そのまま俺が腰へと前蹴りを叩き込むと、“廻る運命の輪”は俺の蹴りの勢いすらも利用して救援に駆けつけた仲間の元へと飛んでいく。
「博士、大丈夫?」
「問題無い。脳震盪を起こしてきたがやっと薬剤が回ってきた所だよ。それよりもお前ら第一格納庫はどうした? “番号無し”が捕えていた女とともに上がっていったハズだけど?」
「それが下で戦闘が始まったっぽいのにいくら待っても誰も来ないし、イイイイイ博士以外はこっちに回すって言ってたのになぁって思ってこっちに来ようと思ったら階段ホールの防火扉が開かなくてさ!」
「それで何かあっては遅いと思って床に穴を空けて様子を見にきました」
防火扉が開かないという“教皇”の言葉を聞いてゼロ君たちも上手くやっているようだとは思ったが、それは計画通りだとして、まさか上階の二人がまさか床を繰り抜いて下へと降りてくるとはさすがに想定外だ。
「ていうか博士、随分とやられているみたいじゃない? 今のを見るだけでも石動仁はなかなかにやるみたいだけど……」
「“なかなかに”どころじゃないよ、まったく。強い、っていうかヤバい……」
敵が俺をさして「強い」だとか「ヤバい」だとか仲間へと注意を促しているところを見て俺も自尊心をわずかにくすぐられる。
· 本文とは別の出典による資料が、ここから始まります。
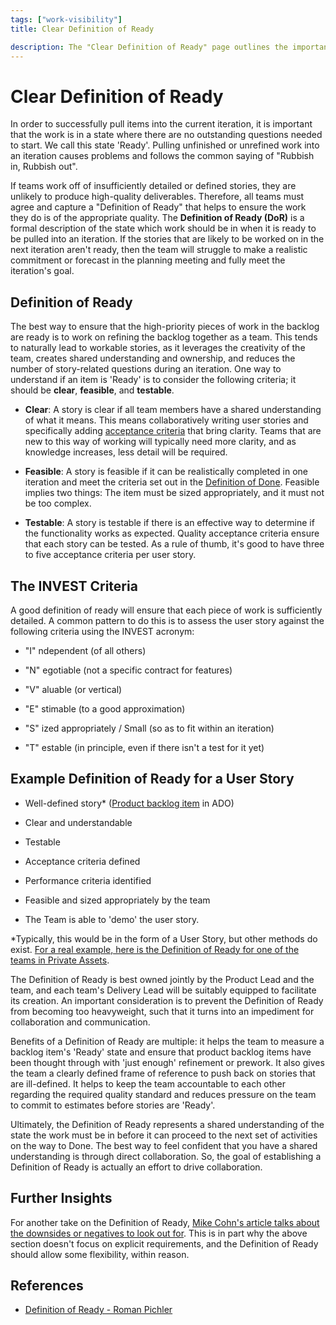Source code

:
```yaml
---
tags: ["work-visibility"]
title: Clear Definition of Ready

description: The "Clear Definition of Ready" page outlines the importance of a well-defined "Definition of Ready" for agile teams to ensure that work is clear, feasible, and testable before entering an iteration. It highlights criteria such as clarity, feasibility, and testability, alongside the INVEST framework to enhance collaboration and maintain quality standards in product development.
---
```



# Clear Definition of Ready



In order to successfully pull items into the current iteration, it is important that the work is in a state where there are no outstanding questions needed to start. We call this state 'Ready'. Pulling unfinished or unrefined work into an iteration causes problems and follows the common saying of "Rubbish in, Rubbish out".

If teams work off of insufficiently detailed or defined stories, they are unlikely to produce high-quality deliverables. Therefore, all teams must agree and capture a "Definition of Ready" that helps to ensure the work they do is of the appropriate quality. The **Definition of Ready (DoR)** is a formal description of the state which work should be in when it is ready to be pulled into an iteration. If the stories that are likely to be worked on in the next iteration aren't ready, then the team will struggle to make a realistic commitment or forecast in the planning meeting and fully meet the iteration's goal.

## Definition of Ready

The best way to ensure that the high-priority pieces of work in the backlog are ready is to work on refining the backlog together as a team. This tends to naturally lead to workable stories, as it leverages the creativity of the team, creates shared understanding and ownership, and reduces the number of story-related questions during an iteration. One way to understand if an item is 'Ready' is to consider the following criteria; it should be **clear**, **feasible**, and **testable**.

- **Clear**: A story is clear if all team members have a shared understanding of what it means. This means collaboratively writing user stories and specifically adding [acceptance criteria](cA5DcI8h54ye17yXUNla6w/388a414f-4b39-4a75-85ba-621264a4b949.aspx) that bring clarity. Teams that are new to this way of working will typically need more clarity, and as knowledge increases, less detail will be required.

- **Feasible**: A story is feasible if it can be realistically completed in one iteration and meet the criteria set out in the [Definition of Done](cA5DcI8h54ye17yXUNla6w/87fd8010-884c-426f-a99c-58b8fbe17df8.aspx). Feasible implies two things: The item must be sized appropriately, and it must not be too complex.

- **Testable**: A story is testable if there is an effective way to determine if the functionality works as expected. Quality acceptance criteria ensure that each story can be tested. As a rule of thumb, it's good to have three to five acceptance criteria per user story.

## The INVEST Criteria

A good definition of ready will ensure that each piece of work is sufficiently detailed. A common pattern to do this is to assess the user story against the following criteria using the INVEST acronym:

- "I" ndependent (of all others)

- "N" egotiable (not a specific contract for features)

- "V" aluable (or vertical)

- "E" stimable (to a good approximation)

- "S" ized appropriately / Small (so as to fit within an iteration)

- "T" estable (in principle, even if there isn't a test for it yet)

## Example Definition of Ready for a User Story

- Well-defined story\* ([Product backlog item](cA5DcI8h54ye17yXUNla6w/388a414f-4b39-4a75-85ba-621264a4b949.aspx) in ADO)

- Clear and understandable

- Testable

- Acceptance criteria defined

- Performance criteria identified

- Feasible and sized appropriately by the team

- The Team is able to 'demo' the user story.

\*Typically, this would be in the form of a User Story, but other methods do exist. [For a real example, here is the Definition of Ready for one of the teams in Private Assets](/pages/viewpage.action?pageId=155527352).

The Definition of Ready is best owned jointly by the Product Lead and the team, and each team's Delivery Lead will be suitably equipped to facilitate its creation. An important consideration is to prevent the Definition of Ready from becoming too heavyweight, such that it turns into an impediment for collaboration and communication.

Benefits of a Definition of Ready are multiple: it helps the team to measure a backlog item's 'Ready' state and ensure that product backlog items have been thought through with 'just enough' refinement or prework. It also gives the team a clearly defined frame of reference to push back on stories that are ill-defined. It helps to keep the team accountable to each other regarding the required quality standard and reduces pressure on the team to commit to estimates before stories are 'Ready'.

Ultimately, the Definition of Ready represents a shared understanding of the state the work must be in before it can proceed to the next set of activities on the way to Done. The best way to feel confident that you have a shared understanding is through direct collaboration. So, the goal of establishing a Definition of Ready is actually an effort to drive collaboration.

## Further Insights

For another take on the Definition of Ready, [Mike Cohn's article talks about the downsides or negatives to look out for](https://www.mountaingoatsoftware.com/blog/the-dangers-of-a-definition-of-ready). This is in part why the above section doesn't focus on explicit requirements, and the Definition of Ready should allow some flexibility, within reason.

## References

- [Definition of Ready - Roman Pichler](https://www.romanpichler.com/blog/the-definition-of-ready/)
ある意味では直接的に賞賛されるよりもお世辞が含まれていないという分だけ信憑性が感じられるのだ。
「ヤバい、ですか……」
「ああ、なんかいきなりか〇は〇波のポーズとったかと思うと、いきなり技が出なくなったとかいちゃもん付けてきてボコボコに蹴られるんだ。ヤベェぞコイツ!!」
「……は?」
「え? まさか……」
“廻る運命の輪”の言葉を聞いて、“教皇”と“女教皇”が俺へと向けてきた視線が並々ならぬ敵への畏怖から頭の可哀そうな人を見るものへと変わっていってなんだか俺もいたたまれない気分になった。
異星人の脳を使った“廻る運命の輪”に氣功を使えるなどと主張する兄ちゃんの両者に対して、“教皇”と“女教皇”は誠君とヴィっさんの2対2で負けるという設定なので普通の人っぽい感じにしようと思いました。